Applying these principles to the case at hand, we find that petitioner's return contained a substantial understatement, and we need not reach the question of whether petitioner was also negligent. Petitioner reported a tax owing of $10,756 and has stipulated to an additional tax of $17,823 for 1995. The understatement therefore exceeds both 10 percent of the total tax (10 percent of $28,579 equals $2,857.90) and $5,000. Although petitioner claims that the stipulation represents only a settlement and does not establish or represent his agreement to an understatement, we are unable to see how petitioner can stipulate that he is liable for tax beyond that stated on his return without also conceding that tax was understated on the return.
Turning then to whether reasonable cause exists for this inaccuracy, we conclude that petitioner has failed to prove facts necessary to render reliance on his accountant exculpatory.

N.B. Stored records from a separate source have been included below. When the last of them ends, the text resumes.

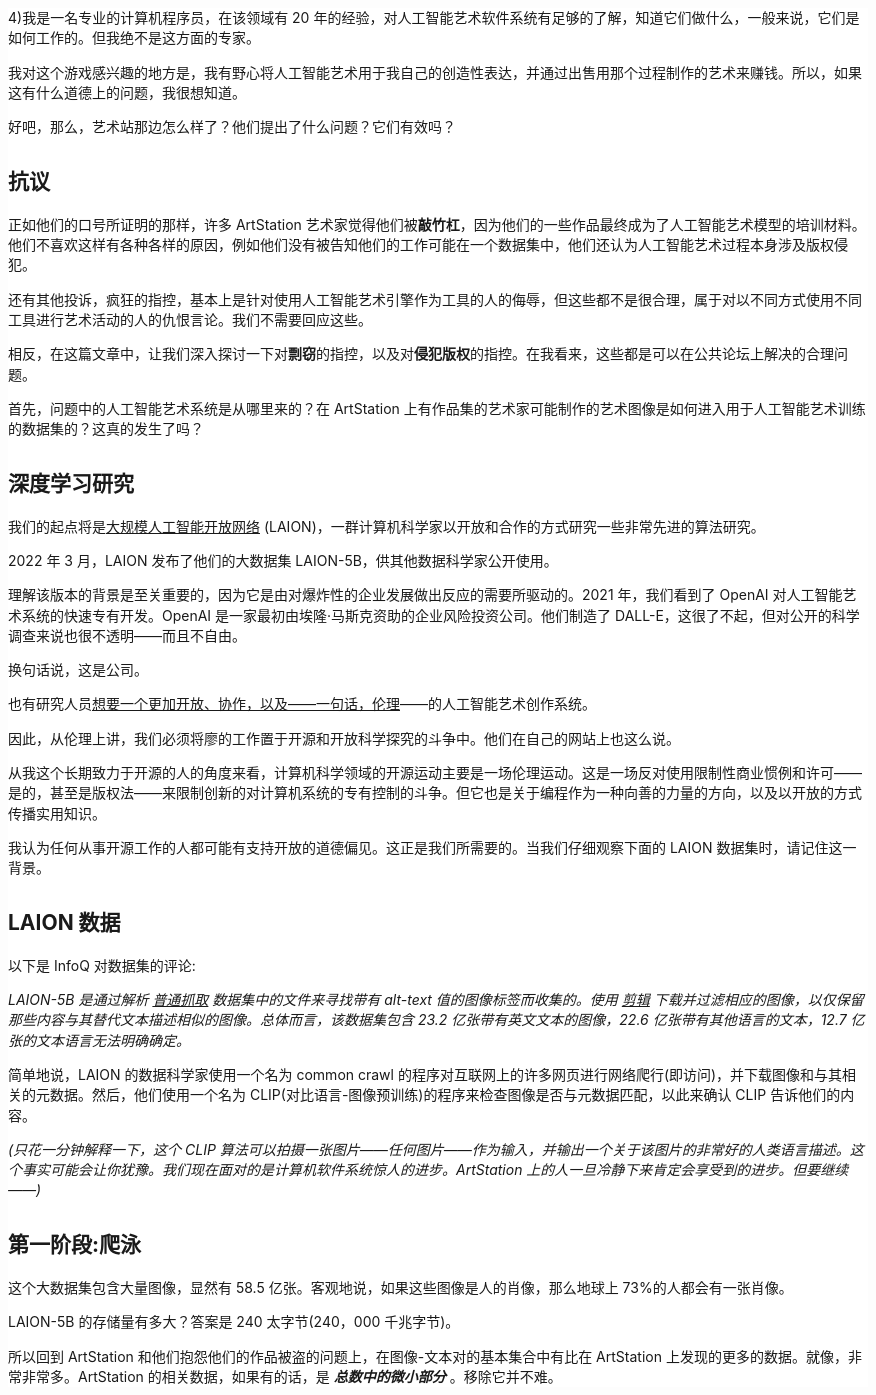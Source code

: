 4)我是一名专业的计算机程序员，在该领域有 20 年的经验，对人工智能艺术软件系统有足够的了解，知道它们做什么，一般来说，它们是如何工作的。但我绝不是这方面的专家。

我对这个游戏感兴趣的地方是，我有野心将人工智能艺术用于我自己的创造性表达，并通过出售用那个过程制作的艺术来赚钱。所以，如果这有什么道德上的问题，我很想知道。

好吧，那么，艺术站那边怎么样了？他们提出了什么问题？它们有效吗？

## 抗议

正如他们的口号所证明的那样，许多 ArtStation 艺术家觉得他们被**敲竹杠**，因为他们的一些作品最终成为了人工智能艺术模型的培训材料。他们不喜欢这样有各种各样的原因，例如他们没有被告知他们的工作可能在一个数据集中，他们还认为人工智能艺术过程本身涉及版权侵犯。

还有其他投诉，疯狂的指控，基本上是针对使用人工智能艺术引擎作为工具的人的侮辱，但这些都不是很合理，属于对以不同方式使用不同工具进行艺术活动的人的仇恨言论。我们不需要回应这些。

相反，在这篇文章中，让我们深入探讨一下对**剽窃**的指控，以及对**侵犯版权**的指控。在我看来，这些都是可以在公共论坛上解决的合理问题。

首先，问题中的人工智能艺术系统是从哪里来的？在 ArtStation 上有作品集的艺术家可能制作的艺术图像是如何进入用于人工智能艺术训练的数据集的？这真的发生了吗？

## **深度学习研究**

我们的起点将是[大规模人工智能开放网络](https://laion.ai/) (LAION)，一群计算机科学家以开放和合作的方式研究一些非常先进的算法研究。

2022 年 3 月，LAION 发布了他们的大数据集 LAION-5B，供其他数据科学家公开使用。

理解该版本的背景是至关重要的，因为它是由对爆炸性的企业发展做出反应的需要所驱动的。2021 年，我们看到了 OpenAI 对人工智能艺术系统的快速专有开发。OpenAI 是一家最初由埃隆·马斯克资助的企业风险投资公司。他们制造了 DALL-E，这很了不起，但对公开的科学调查来说也很不透明——而且不自由。

换句话说，这是公司。

也有研究人员[想要一个更加开放、协作，以及——一句话，伦理](https://github.com/christophschuhmann)——的人工智能艺术创作系统。

因此，从伦理上讲，我们必须将廖的工作置于开源和开放科学探究的斗争中。他们在自己的网站上也这么说。

从我这个长期致力于开源的人的角度来看，计算机科学领域的开源运动主要是一场伦理运动。这是一场反对使用限制性商业惯例和许可——是的，甚至是版权法——来限制创新的对计算机系统的专有控制的斗争。但它也是关于编程作为一种向善的力量的方向，以及以开放的方式传播实用知识。

我认为任何从事开源工作的人都可能有支持开放的道德偏见。这正是我们所需要的。当我们仔细观察下面的 LAION 数据集时，请记住这一背景。

## **LAION 数据**

以下是 InfoQ 对数据集的评论:

*LAION-5B 是通过解析* [*普通抓取*](https://commoncrawl.org/) *数据集中的文件来寻找带有 alt-text 值的图像标签而收集的。使用* [*剪辑*](https://openai.com/blog/clip/) *下载并过滤相应的图像，以仅保留那些内容与其替代文本描述相似的图像。总体而言，该数据集包含 23.2 亿张带有英文文本的图像，22.6 亿张带有其他语言的文本，12.7 亿张的文本语言无法明确确定。*

简单地说，LAION 的数据科学家使用一个名为 common crawl 的程序对互联网上的许多网页进行网络爬行(即访问)，并下载图像和与其相关的元数据。然后，他们使用一个名为 CLIP(对比语言-图像预训练)的程序来检查图像是否与元数据匹配，以此来确认 CLIP 告诉他们的内容。

*(只花一分钟解释一下，这个 CLIP 算法可以拍摄一张图片——任何图片——作为输入，并输出一个关于该图片的非常好的人类语言描述。这个事实可能会让你犹豫。我们现在面对的是计算机软件系统惊人的进步。ArtStation 上的人一旦冷静下来肯定会享受到的进步。但要继续——)*

## 第一阶段:爬泳

这个大数据集包含大量图像，显然有 58.5 亿张。客观地说，如果这些图像是人的肖像，那么地球上 73%的人都会有一张肖像。

LAION-5B 的存储量有多大？答案是 240 太字节(240，000 千兆字节)。

所以回到 ArtStation 和他们抱怨他们的作品被盗的问题上，在图像-文本对的基本集合中有比在 ArtStation 上发现的更多的数据。就像，非常非常多。ArtStation 的相关数据，如果有的话，是 ***总数中的微小部分*** 。移除它并不难。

Petitioner testified that he provided hard copies of records maintained by his in-house accounting software and, upon request, copies of supporting documents. He did not, however, offer either the hard copies or any underlying documents into evidence. He also did not indicate which, if any, supporting documents were provided to Mr. McConnaughy in connection with the 1995 return. Consequently, petitioner has not established that correct information was supplied to his accountant or that the incorrect return resulted from Mr. McConnaughy's error.
In addition, the fact that a majority of the substantiated expense amounts differ from those claimed on the 1995 return would seem to make the possibility that petitioner supplied insufficient or ambiguous data to the accountant more likely. Furthermore, petitioner's failure to examine or discuss with Mr. McConnaughy the contents of the return weighs against finding his reliance reasonable. He appears to have made only minimal efforts to self-assess his proper tax liability.
We therefore conclude that petitioner has not established reasonable cause for the inaccuracies in his 1995 return and is liable for the section 6662(a) penalty. Respondent's determinations are therefore sustained as to both the section 6651(a) addition to tax and the section 6662(a) accuracy-related penalty.
To reflect the foregoing,
Decision will be entered under Rule 155.